[Records from a data collection]
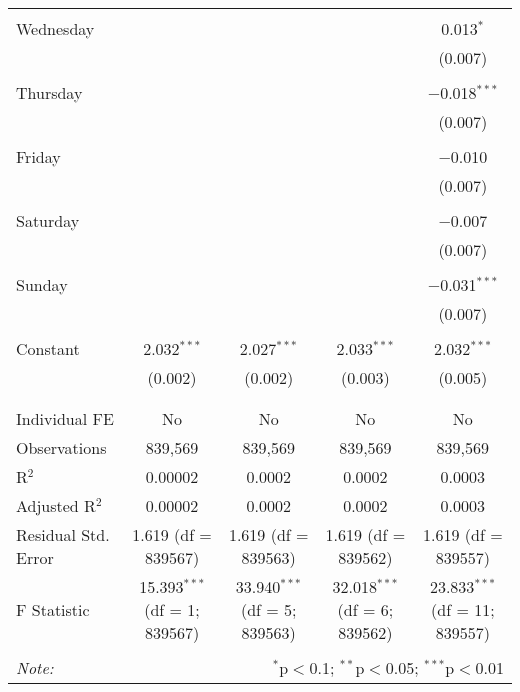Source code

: \documentclass[
]{article}
\begin{document}
\begin{table}[!htbp]
{\begin{tabular}{@{\extracolsep{5pt}}lcccc}
  & & & & \\ 
 Wednesday &  &  &  & 0.013$^{*}$ \\ 
  &  &  &  & (0.007) \\ 
  & & & & \\ 
 Thursday &  &  &  & $-$0.018$^{***}$ \\ 
  &  &  &  & (0.007) \\ 
  & & & & \\ 
 Friday &  &  &  & $-$0.010 \\ 
  &  &  &  & (0.007) \\ 
  & & & & \\ 
 Saturday &  &  &  & $-$0.007 \\ 
  &  &  &  & (0.007) \\ 
  & & & & \\ 
 Sunday &  &  &  & $-$0.031$^{***}$ \\ 
  &  &  &  & (0.007) \\ 
  & & & & \\ 
 Constant & 2.032$^{***}$ & 2.027$^{***}$ & 2.033$^{***}$ & 2.032$^{***}$ \\ 
  & (0.002) & (0.002) & (0.003) & (0.005) \\ 
  & & & & \\ 
\hline \\[-1.8ex] 
Individual FE & No & No & No & No \\ 
Observations & 839,569 & 839,569 & 839,569 & 839,569 \\ 
R$^{2}$ & 0.00002 & 0.0002 & 0.0002 & 0.0003 \\ 
Adjusted R$^{2}$ & 0.00002 & 0.0002 & 0.0002 & 0.0003 \\ 
Residual Std. Error & 1.619 (df = 839567) & 1.619 (df = 839563) & 1.619 (df = 839562) & 1.619 (df = 839557) \\ 
F Statistic & 15.393$^{***}$ (df = 1; 839567) & 33.940$^{***}$ (df = 5; 839563) & 32.018$^{***}$ (df = 6; 839562) & 23.833$^{***}$ (df = 11; 839557) \\ 
\hline 
\hline \\[-1.8ex] 
\textit{Note:}  & \multicolumn{4}{r}{$^{*}$p$<$0.1; $^{**}$p$<$0.05; $^{***}$p$<$0.01} \\ 
\end{tabular}
} 
\end{table} 
\newpage
\end{document}
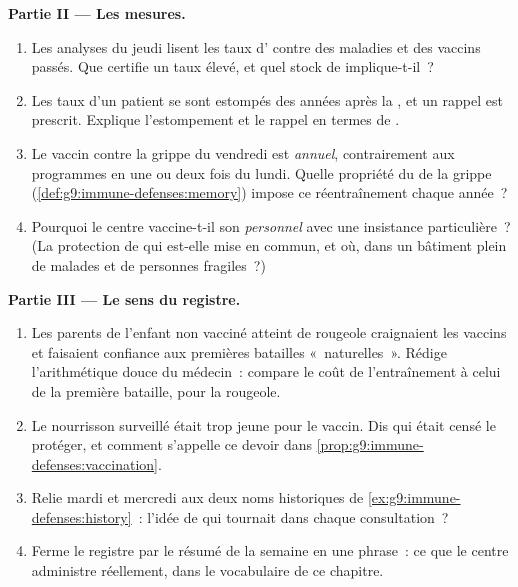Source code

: \begin{problem}
\medskip\noindent\textbf{Partie II --- Les mesures.}
\begin{enumerate}[resume]
  \item Les analyses du jeudi lisent les taux d'
        contre des maladies et des vaccins passés. Que
        certifie un taux élevé, et quel stock de 
        implique-t-il~?
  \item Les taux d'un patient se sont estompés des années
        après la , et un rappel est prescrit.
        Explique l'estompement et le rappel en termes de
        .
  \item Le vaccin contre la grippe du vendredi est
        \emph{annuel}, contrairement aux programmes en une
        ou deux fois du lundi. Quelle propriété du  de
        la grippe (\cref{def:g9:immune-defenses:memory})
        impose ce réentraînement chaque année~?
  \item Pourquoi le centre vaccine-t-il son \emph{personnel}
        avec une insistance particulière~? (La protection de
        qui est-elle mise en commun, et où, dans un bâtiment
        plein de malades et de personnes fragiles~?)
\end{enumerate}

\medskip\noindent\textbf{Partie III --- Le sens du
registre.}
\begin{enumerate}[resume]
  \item Les parents de l'enfant non vacciné atteint de
        rougeole craignaient les vaccins et faisaient
        confiance aux premières batailles «~naturelles~».
        Rédige l'arithmétique douce du médecin~: compare le
        coût de l'entraînement à celui de la première
        bataille, pour la rougeole.
  \item Le nourrisson surveillé était trop jeune pour le
        vaccin. Dis qui était censé le protéger, et comment
        s'appelle ce devoir dans
        \cref{prop:g9:immune-defenses:vaccination}.
  \item Relie mardi et mercredi aux deux noms historiques de
        \cref{ex:g9:immune-defenses:history}~: l'idée de qui
        tournait dans chaque consultation~?
  \item Ferme le registre par le résumé de la semaine en une
        phrase~: ce que le centre administre réellement, dans
        le vocabulaire de ce chapitre.
\end{enumerate}
\end{problem}
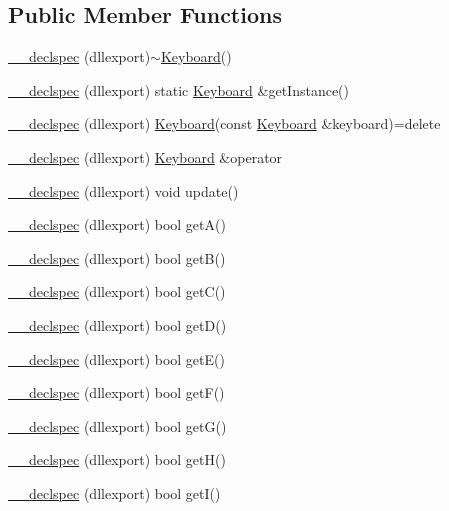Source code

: \subsection*{Public Member Functions}
\begin{DoxyCompactItemize}
\item 
\hyperlink{class_keyboard_a00eaef56ca9aa2f74d0e7c2172df5d3a}{\-\_\-\-\_\-declspec} (dllexport)$\sim$\hyperlink{class_keyboard}{Keyboard}()
\item 
\hyperlink{class_keyboard_a882c222b6a482e1bf360ce4fc948df2d}{\-\_\-\-\_\-declspec} (dllexport) static \hyperlink{class_keyboard}{Keyboard} \&get\-Instance()
\item 
\hyperlink{class_keyboard_aef37332ba0d3ab91c7e34c00d60e9b7b}{\-\_\-\-\_\-declspec} (dllexport) \hyperlink{class_keyboard}{Keyboard}(const \hyperlink{class_keyboard}{Keyboard} \&keyboard)=delete
\item 
\hyperlink{class_keyboard_a0d5f5a80cb191e17a9139550e4d52cb9}{\-\_\-\-\_\-declspec} (dllexport) \hyperlink{class_keyboard}{Keyboard} \&operator
\item 
\hyperlink{class_keyboard_a6f8750f6067406807161bf35e9a6b054}{\-\_\-\-\_\-declspec} (dllexport) void update()
\item 
\hyperlink{class_keyboard_a9b3f47fd17a929f0376a279ee07de2cc}{\-\_\-\-\_\-declspec} (dllexport) bool get\-A()
\item 
\hyperlink{class_keyboard_afb7e9cafc6e41fb228ac2286cbe1c4ab}{\-\_\-\-\_\-declspec} (dllexport) bool get\-B()
\item 
\hyperlink{class_keyboard_a16e4e097bb54cd4b3800cf6e5e5a5091}{\-\_\-\-\_\-declspec} (dllexport) bool get\-C()
\item 
\hyperlink{class_keyboard_aeac229056a777f96b229746bea09e020}{\-\_\-\-\_\-declspec} (dllexport) bool get\-D()
\item 
\hyperlink{class_keyboard_ad5963c2afbac9a93537de53505275f74}{\-\_\-\-\_\-declspec} (dllexport) bool get\-E()
\item 
\hyperlink{class_keyboard_a13c386dd1f86f42373ab78f9349f6673}{\-\_\-\-\_\-declspec} (dllexport) bool get\-F()
\item 
\hyperlink{class_keyboard_af2cd616014cb7fde9ae0280d4853e111}{\-\_\-\-\_\-declspec} (dllexport) bool get\-G()
\item 
\hyperlink{class_keyboard_a851be8118c51c415f7c2bb3c9ca9cc9f}{\-\_\-\-\_\-declspec} (dllexport) bool get\-H()
\item 
\hyperlink{class_keyboard_a841cde291d237b494b9794a8521325cc}{\-\_\-\-\_\-declspec} (dllexport) bool get\-I()

\end{DoxyCompactItemize}
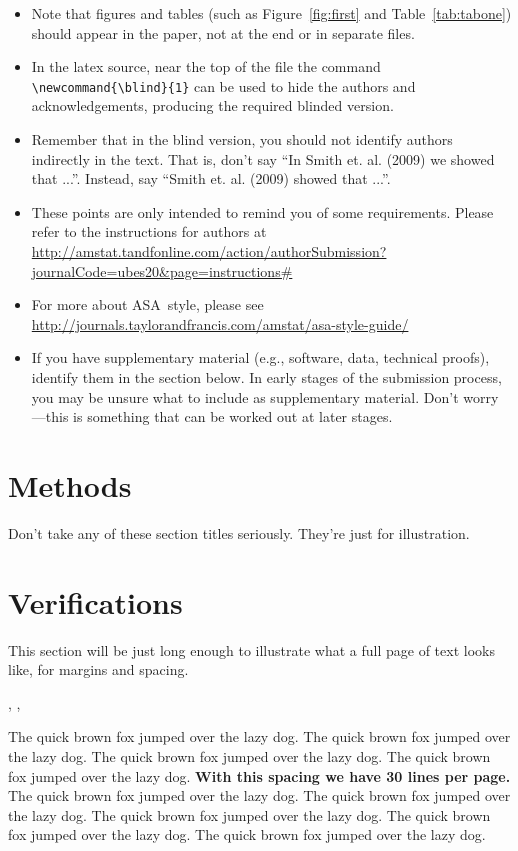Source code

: \documentclass[12pt]{article}
\newcommand{\blind}{0}
\begin{document}
\begin{itemize}
\item Note that figures and tables (such as Figure~\ref{fig:first} and
Table~\ref{tab:tabone}) should appear in the paper, not at the end or
in separate files.
\item In the latex source, near the top of the file the command
\verb+\newcommand{\blind}{1}+ can be used to hide the authors and
acknowledgements, producing the required blinded version.
\item Remember that in the blind version, you should not identify authors
indirectly in the text.  That is, don't say ``In Smith et. al.  (2009) we
showed that ...''.  Instead, say ``Smith et. al. (2009) showed that ...''.
\item These points are only intended to remind you of some requirements.
Please refer to the instructions for authors
at \url{http://amstat.tandfonline.com/action/authorSubmission?journalCode=ubes20&page=instructions#}
\item For more about ASA\ style, please see \url{http://journals.taylorandfrancis.com/amstat/asa-style-guide/}
\item If you have supplementary material (e.g., software, data, technical
proofs), identify them in the section below.  In early stages of the
submission process, you may be unsure what to include as supplementary
material.  Don't worry---this is something that can be worked out at later stages.
\end{itemize}

\section{Methods}
\label{sec:meth}
Don't take any of these section titles seriously.  They're just for
illustration.

\section{Verifications}
\label{sec:verify}
This section will be just long enough to illustrate what a full page of
text looks like, for margins and spacing.


\cite{Campbell02}, \cite{Schubert13}, \cite{Chi81}


The quick brown fox jumped over the lazy dog.
The quick brown fox jumped over the lazy dog.
The quick brown fox jumped over the lazy dog.
The quick brown fox jumped over the lazy dog.
{\bf With this spacing we have 30 lines per page.}
The quick brown fox jumped over the lazy dog.
The quick brown fox jumped over the lazy dog.
The quick brown fox jumped over the lazy dog.
The quick brown fox jumped over the lazy dog.
The quick brown fox jumped over the lazy dog.
\end{document}
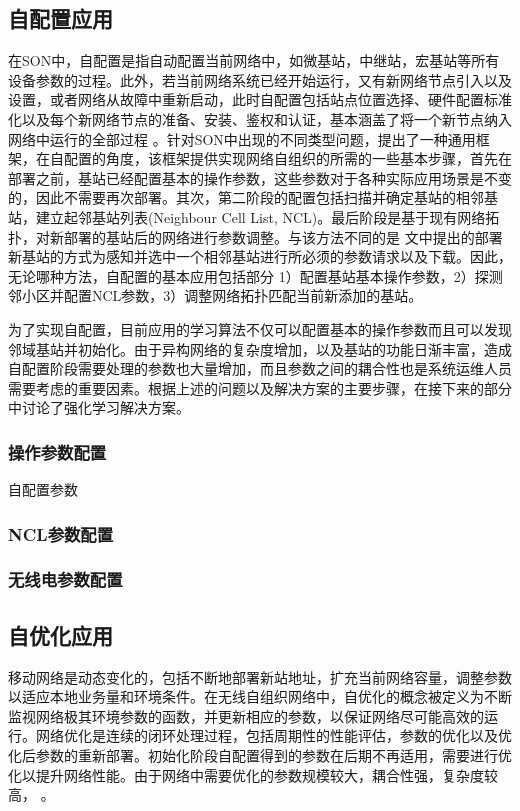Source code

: \documentclass{IEEEtran}
\begin{document}
\subsection{自配置应用}
\label{sec:self-configuration}

在SON中，自配置是指自动配置当前网络中，如微基站，中继站，宏基站等所有设备参数的过程。此外，若当前网络系统已经开始运行，又有新网络节点引入以及设置，或者网络从故障中重新启动，此时自配置包括站点位置选择、硬件配置标准化以及每个新网络节点的准备、安装、鉴权和认证，基本涵盖了将一个新节点纳入网络中运行的全部过程 \cite{Aliu2013}。针对SON中出现的不同类型问题，\cite{Wainio2016}提出了一种通用框架，在自配置的角度，该框架提供实现网络自组织的所需的一些基本步骤，首先在部署之前，基站已经配置基本的操作参数，这些参数对于各种实际应用场景是不变的，因此不需要再次部署。其次，第二阶段的配置包括扫描并确定基站的相邻基站，建立起邻基站列表(Neighbour Cell List, NCL)。最后阶段是基于现有网络拓扑，对新部署的基站后的网络进行参数调整。与该方法不同的是 \cite{Hu2010}文中提出的部署新基站的方式为感知并选中一个相邻基站进行所必须的参数请求以及下载。因此，无论哪种方法，自配置的基本应用包括部分 1）配置基站基本操作参数，2）探测邻小区并配置NCL参数，3）调整网络拓扑匹配当前新添加的基站。

为了实现自配置，目前应用的学习算法不仅可以配置基本的操作参数而且可以发现邻域基站并初始化。由于异构网络的复杂度增加，以及基站的功能日渐丰富，造成自配置阶段需要处理的参数也大量增加，而且参数之间的耦合性也是系统运维人员需要考虑的重要因素。根据上述的问题以及解决方案的主要步骤，在接下来的部分中讨论了强化学习解决方案。

\subsubsection{操作参数配置}

自配置参数

\subsubsection{NCL参数配置}

\subsubsection{无线电参数配置}



\subsection{自优化应用}
\label{sec:self-optimization}
移动网络是动态变化的，包括不断地部署新站地址，扩充当前网络容量，调整参数以适应本地业务量和环境条件。在无线自组织网络中，自优化的概念被定义为不断监视网络极其环境参数的函数，并更新相应的参数，以保证网络尽可能高效的运行\cite{Aliu2013}。网络优化是连续的闭环处理过程，包括周期性的性能评估，参数的优化以及优化后参数的重新部署。初始化阶段自配置得到的参数在后期不再适用，需要进行优化以提升网络性能。由于网络中需要优化的参数规模较大，耦合性强，复杂度较高，  。
\end{document}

- _TASK PROMPT_
Give back, exactly and without pictures, the stretch of the records above from the line containing "(dllexport) bool get\-D()" through the line containing "of some requirements.", with both end lines included.

- _TASK SOLUTION_
\hyperlink{class_keyboard_aeac229056a777f96b229746bea09e020}{\-\_\-\-\_\-declspec} (dllexport) bool get\-D()
\item 
\hyperlink{class_keyboard_ad5963c2afbac9a93537de53505275f74}{\-\_\-\-\_\-declspec} (dllexport) bool get\-E()
\item 
\hyperlink{class_keyboard_a13c386dd1f86f42373ab78f9349f6673}{\-\_\-\-\_\-declspec} (dllexport) bool get\-F()
\item 
\hyperlink{class_keyboard_af2cd616014cb7fde9ae0280d4853e111}{\-\_\-\-\_\-declspec} (dllexport) bool get\-G()
\item 
\hyperlink{class_keyboard_a851be8118c51c415f7c2bb3c9ca9cc9f}{\-\_\-\-\_\-declspec} (dllexport) bool get\-H()
\item 
\hyperlink{class_keyboard_a841cde291d237b494b9794a8521325cc}{\-\_\-\-\_\-declspec} (dllexport) bool get\-I()

\end{DoxyCompactItemize}
Source code

: \documentclass[12pt]{article}
\newcommand{\blind}{0}
\begin{document}
\begin{itemize}
\item Note that figures and tables (such as Figure~\ref{fig:first} and
Table~\ref{tab:tabone}) should appear in the paper, not at the end or
in separate files.
\item In the latex source, near the top of the file the command
\verb+\newcommand{\blind}{1}+ can be used to hide the authors and
acknowledgements, producing the required blinded version.
\item Remember that in the blind version, you should not identify authors
indirectly in the text.  That is, don't say ``In Smith et. al.  (2009) we
showed that ...''.  Instead, say ``Smith et. al. (2009) showed that ...''.
\item These points are only intended to remind you of some requirements.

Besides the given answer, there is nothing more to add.